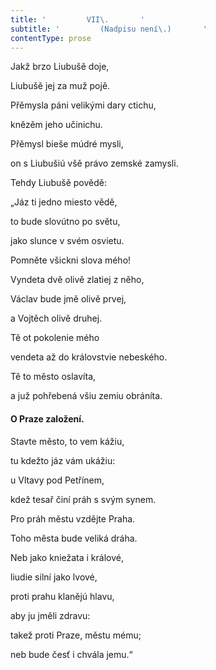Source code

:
 ```yaml
---
title: '         VII\.       '
subtitle: '         (Nadpisu není\.)       '
contentType: prose
---
```


Jakž brzo Liubušě doje,

Liubušě jej za muž pojě.

Přěmysla páni velikými dary ctichu,

knězěm jeho učinichu.

Přěmysl bieše múdré mysli,

on s Liubušiú všě právo zemské zamysli.

Tehdy Liubušě povědě:

„Jáz ti jedno miesto vědě,

to bude slovútno po světu,

jako slunce v svém osvietu.

Pomněte všickni slova mého!

Vyndeta dvě olivě zlatiej z něho,

Václav bude jmě olivě prvej,

a Vojtěch olivě druhej.

Tě ot pokolenie mého

vendeta až do královstvie nebeského.

Tě to město oslavíta,

a juž pohřebená všiu zemiu obráníta.

#### O Praze založení.

Stavte město, to vem kážiu,

tu kdežto jáz vám ukážiu:

u Vltavy pod Petřínem,

kdež tesař činí práh s svým synem.

Pro práh městu vzdějte Praha.

Toho města bude veliká dráha.

Neb jako kniežata i králové,

liudie silní jako lvové,

proti prahu klanějú hlavu,

aby ju jměli zdravu:

takež proti Praze, městu mému;

neb bude česť i chvála jemu.“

++++

Could you transcribe the entries above word for word, from the line with "Tě to město" down to the line with "liudie silní jako", keeping both?

_The completed task_:
Tě to město oslavíta,

a juž pohřebená všiu zemiu obráníta.

#### O Praze založení.

Stavte město, to vem kážiu,

tu kdežto jáz vám ukážiu:

u Vltavy pod Petřínem,

kdež tesař činí práh s svým synem.

Pro práh městu vzdějte Praha.

Toho města bude veliká dráha.

Neb jako kniežata i králové,

liudie silní jako lvové,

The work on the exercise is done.